Caminhar solitariamente tem sido minha experiência. Experimentar o doce sabor de não haver uma companhia para compartilhar ideias e assuntos deve ser digno de mantras budistas pela confortante ideia de auto-aceitação demasiadamente humana. Não há críticas, não há atritos tampouco sorrisos entreolhares ou compaixões subjetivas. O tédio inclui não apenas o álcool na legitimação da solidão, mas também serve como lentes bastante potentes para observar seja lá o que for que se passa ao seu redor: pessoas mergulhadas em smartphones em busca de algum tipo de humanidade que o mundo real talvez não consiga proporcionar, casais andando de mãos dadas e corações distantes, universitários matando suas aulas em busca da ressurreição boêmia noite após noite e todo o volume alto, complexo e infinito de sons intensos que talvez se esgotem quando evoluirmos para a comunicação plenamente mental/telepática (ou pelo WhatsApp, o que dá na mesma).

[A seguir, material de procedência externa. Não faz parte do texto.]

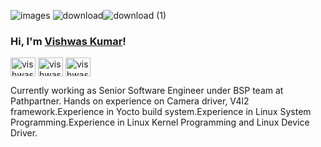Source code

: ![images](https://user-images.githubusercontent.com/103307316/209719583-9fe77470-568f-4f76-89cc-5823ec1d308c.jpeg) ![download](https://user-images.githubusercontent.com/103307316/209719602-5d90415c-d81d-49bb-86e3-1c65a7e68102.jpeg)![download (1)](https://user-images.githubusercontent.com/103307316/209719629-8e2eb691-d51f-47b0-b538-6fcdcca37d12.jpeg)



### Hi, I'm <a href="https://www.linkedin.com/in/vishwas-kumar-1a2b7467/" target="_blank">Vishwas Kumar</a>!

<p align="left">
<a href="https://www.linkedin.com/in/vishwas-kumar-1a2b7467/" target="blank"><img align="center" src="https://raw.githubusercontent.com/rahuldkjain/github-profile-readme-generator/master/src/images/icons/Social/linked-in-alt.svg" alt="vishwaskumar" height="30" width="40" /></a>
<a href="https://leetcode.com/vishwaskumar000/" target="blank"><img align="center" src="https://raw.githubusercontent.com/rahuldkjain/github-profile-readme-generator/master/src/images/icons/Social/leet-code.svg" alt="vishwaskumar" height="30" width="40" /></a>
<a href="https://www.hackerrank.com/vishwaskumar000" target="blank"><img align="center" src="https://raw.githubusercontent.com/rahuldkjain/github-profile-readme-generator/master/src/images/icons/Social/hackerrank.svg" alt="vishwaskumar" height="30" width="40" /></a>
</p>

Currently working as Senior Software Engineer under BSP team at Pathpartner. Hands on experience on Camera driver, V4l2 framework.Experience in Yocto build system.Experience in Linux System Programming.Experience in Linux Kernel Programming and Linux Device Driver.
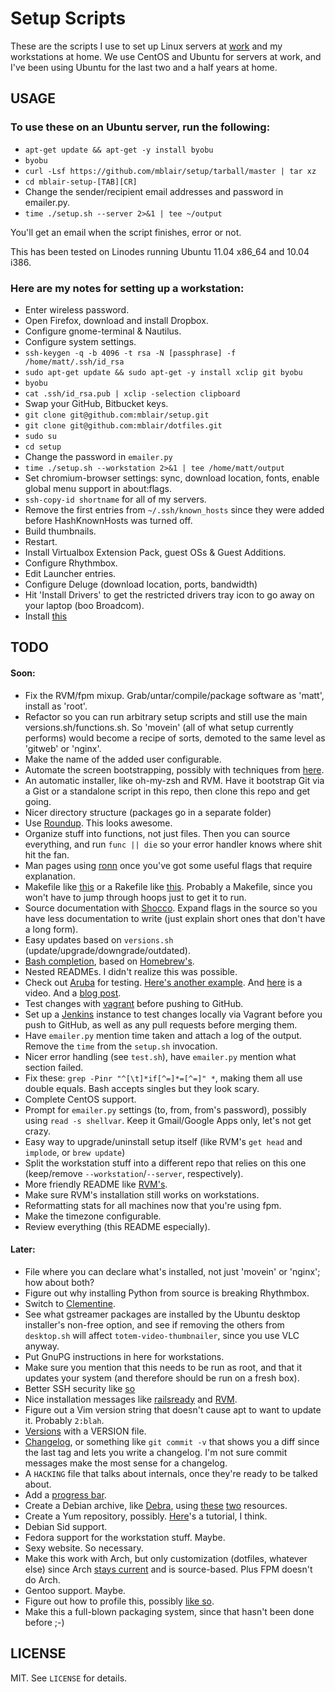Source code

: # Setup Scripts

These are the scripts I use to set up Linux servers at [work](http://www.grossmaninteractive.com) and my workstations at home. We use CentOS and Ubuntu for servers at work, and I've been using Ubuntu for the last two and a half years at home.

## USAGE

### To use these on an Ubuntu server, run the following:

* `apt-get update && apt-get -y install byobu`
* `byobu`
* `curl -Lsf https://github.com/mblair/setup/tarball/master | tar xz`
* `cd mblair-setup-[TAB][CR]`
* Change the sender/recipient email addresses and password in emailer.py.
* `time ./setup.sh --server 2>&1 | tee ~/output`

You'll get an email when the script finishes, error or not.

This has been tested on Linodes running Ubuntu 11.04 x86\_64 and 10.04 i386.

### Here are my notes for setting up a workstation:

* Enter wireless password.
* Open Firefox, download and install Dropbox.
* Configure gnome-terminal & Nautilus.
* Configure system settings.
* `ssh-keygen -q -b 4096 -t rsa -N [passphrase] -f /home/matt/.ssh/id_rsa`
* `sudo apt-get update && sudo apt-get -y install xclip git byobu`
* `byobu`
* `cat .ssh/id_rsa.pub | xclip -selection clipboard`
* Swap your GitHub, Bitbucket keys.
* `git clone git@github.com:mblair/setup.git`
* `git clone git@github.com:mblair/dotfiles.git`
* `sudo su`
* `cd setup`
* Change the password in `emailer.py`
* `time ./setup.sh --workstation 2>&1 | tee /home/matt/output`
* Set chromium-browser settings: sync, download location, fonts, enable global menu support in about:flags.
* `ssh-copy-id shortname` for all of my servers.
* Remove the first entries from `~/.ssh/known_hosts` since they were added before HashKnownHosts was turned off.
* Build thumbnails.
* Restart.
* Install Virtualbox Extension Pack, guest OSs & Guest Additions.
* Configure Rhythmbox.
* Edit Launcher entries.
* Configure Deluge (download location, ports, bandwidth)
* Hit 'Install Drivers' to get the restricted drivers tray icon to go away on your laptop (boo Broadcom).
* Install [this](https://addons.mozilla.org/en-US/firefox/addon/video-downloadhelper/)

## TODO

#### Soon:
* Fix the RVM/fpm mixup. Grab/untar/compile/package software as 'matt', install as 'root'.
* Refactor so you can run arbitrary setup scripts and still use the main versions.sh/functions.sh. So 'movein' (all of what setup currently performs) would become a recipe of sorts, demoted to the same level as 'gitweb' or 'nginx'.
* Make the name of the added user configurable.
* Automate the screen bootstrapping, possibly with techniques from [here](http://www.linuxjournal.com/article/6340?page=0,1).
* An automatic installer, like oh-my-zsh and RVM. Have it bootstrap Git via a Gist or a standalone script in this repo, then clone this repo and get going.
* Nicer directory structure (packages go in a separate folder)
* Use [Roundup](http://itsbonus.heroku.com/p/2010-11-01-roundup). This looks awesome.
* Organize stuff into functions, not just files. Then you can source everything, and run `func || die` so your error handler knows where shit hit the fan.
* Man pages using [ronn](http://rtomayko.github.com/ronn/) once you've got some useful flags that require explanation.
* Makefile like [this](https://github.com/visionmedia/git-extras/blob/master/Makefile) or a Rakefile like [this](https://github.com/cloudfoundry/vcap/blob/master/Rakefile). Probably a Makefile, since you won't have to jump through hoops just to get it to run.
* Source documentation with [Shocco](http://rtomayko.github.com/shocco/). Expand flags in the source so you have less documentation to write (just explain short ones that don't have a long form).
* Easy updates based on `versions.sh` (update/upgrade/downgrade/outdated).
* [Bash completion](http://www.debian-administration.org/articles/316), based on [Homebrew's](https://github.com/mxcl/homebrew/blob/master/Library/Contributions/brew_bash_completion.sh).
* Nested READMEs. I didn't realize this was possible.
* Check out [Aruba](https://github.com/cucumber/aruba/blob/master/features/interactive.feature) for testing. [Here's another example](https://github.com/rspec/rspec-core/tree/master/features/command_line). And [here](http://skillsmatter.com/podcast/ajax-ria/lessons-learned-bdd-ing-a-command-line-utility-gem) is a video. And a [blog post](http://www.themodestrubyist.com/2010/04/22/aruba---cucumber-goodness-for-the-command-line/).
* Test changes with [vagrant](http://vagrantup.com/docs/getting-started/index.html) before pushing to GitHub.
* Set up a [Jenkins](http://jenkins-ci.org/) instance to test changes locally via Vagrant before you push to GitHub, as well as any pull requests before merging them.
* Have `emailer.py` mention time taken and attach a log of the output. Remove the `time` from the `setup.sh` invocation.
* Nicer error handling (see `test.sh`), have `emailer.py` mention what section failed.
* Fix these: `grep -Pinr "^[\t]*if[^=]*=[^=]" *`, making them all use double equals. Bash accepts singles but they look scary.
* Complete CentOS support.
* Prompt for `emailer.py` settings (to, from, from's password), possibly using `read -s shellvar`. Keep it Gmail/Google Apps only, let's not get crazy.
* Easy way to upgrade/uninstall setup itself (like RVM's `get head` and `implode`, or `brew update`)
* Split the workstation stuff into a different repo that relies on this one (keep/remove `--workstation`/`--server`, respectively).
* More friendly README like [RVM's](https://github.com/wayneeseguin/rvm/blob/master/README).
* Make sure RVM's installation still works on workstations.
* Reformatting stats for all machines now that you're using fpm.
* Make the timezone configurable.
* Review everything (this README especially).

#### Later:
* File where you can declare what's installed, not just 'movein' or 'nginx'; how about both?
* Figure out why installing Python from source is breaking Rhythmbox.
* Switch to [Clementine](https://launchpad.net/~me-davidsansome/+archive/clementine).
* See what gstreamer packages are installed by the Ubuntu desktop installer's non-free option, and see if removing the others from `desktop.sh` will affect `totem-video-thumbnailer`, since you use VLC anyway.
* Put GnuPG instructions in here for workstations.
* Make sure you mention that this needs to be run as root, and that it updates your system (and therefore should be run on a fresh box).
* Better SSH security like [so](http://articles.slicehost.com/2010/4/30/ubuntu-lucid-setup-part-1)
* Nice installation messages like [railsready](https://github.com/joshfng/railsready/blob/master/railsready.sh) and [RVM](https://github.com/wayneeseguin/rvm/blob/master/scripts/functions/installer).
* Figure out a Vim version string that doesn't cause apt to want to update it. Probably `2:blah`.
* [Versions](http://semver.org/) with a VERSION file.
* [Changelog](https://github.com/visionmedia/git-extras/blob/master/bin/git-changelog), or something like `git commit -v` that shows you a diff since the last tag and lets you write a changelog. I'm not sure commit messages make the most sense for a changelog.
* A `HACKING` file that talks about internals, once they're ready to be talked about.
* Add a [progress bar](http://stackoverflow.com/questions/238073/how-to-add-a-progress-bar-to-a-bash-script/238094#238094).
* Create a Debian archive, like [Debra](http://rcrowley.github.com/debra/), using [these](http://scotbofh.wordpress.com/2011/04/26/creating-your-own-signed-apt-repository-and-debian-packages/) [two](http://www.debian-administration.org/article/286/Setting_up_your_own_APT_repository_with_upload_support) resources.
* Create a Yum repository, possibly. [Here](http://narrabilis.com/mybook/repo)'s a tutorial, I think.
* Debian Sid support.
* Fedora support for the workstation stuff. Maybe.
* Sexy website. So necessary.
* Make this work with Arch, but only customization (dotfiles, whatever else) since Arch [stays current](http://www.archlinux.org/packages/extra/i686/ruby/) and is source-based. Plus FPM doesn't do Arch.
* Gentoo support. Maybe.
* Figure out how to profile this, possibly [like so](http://stackoverflow.com/questions/4336035/performance-profiling-tools-for-shell-scripts/4338046#4338046).
* Make this a full-blown packaging system, since that hasn't been done before ;-)

## LICENSE

MIT. See `LICENSE` for details.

E isso me leva ao tédio. E o tédio me leva a assumir um outro tipo de postura diante das ruas. Então observo. Silencioso por fora, eloquente por dentro. Um sistema defensivo desenvolvido involuntariamente, acho que pelo instinto mesmo, tal qual os russos fizeram durante o inverno para apartar o avanço alemão durante a segunda grande guerra: silenciosos por fora, vorazes por dentro.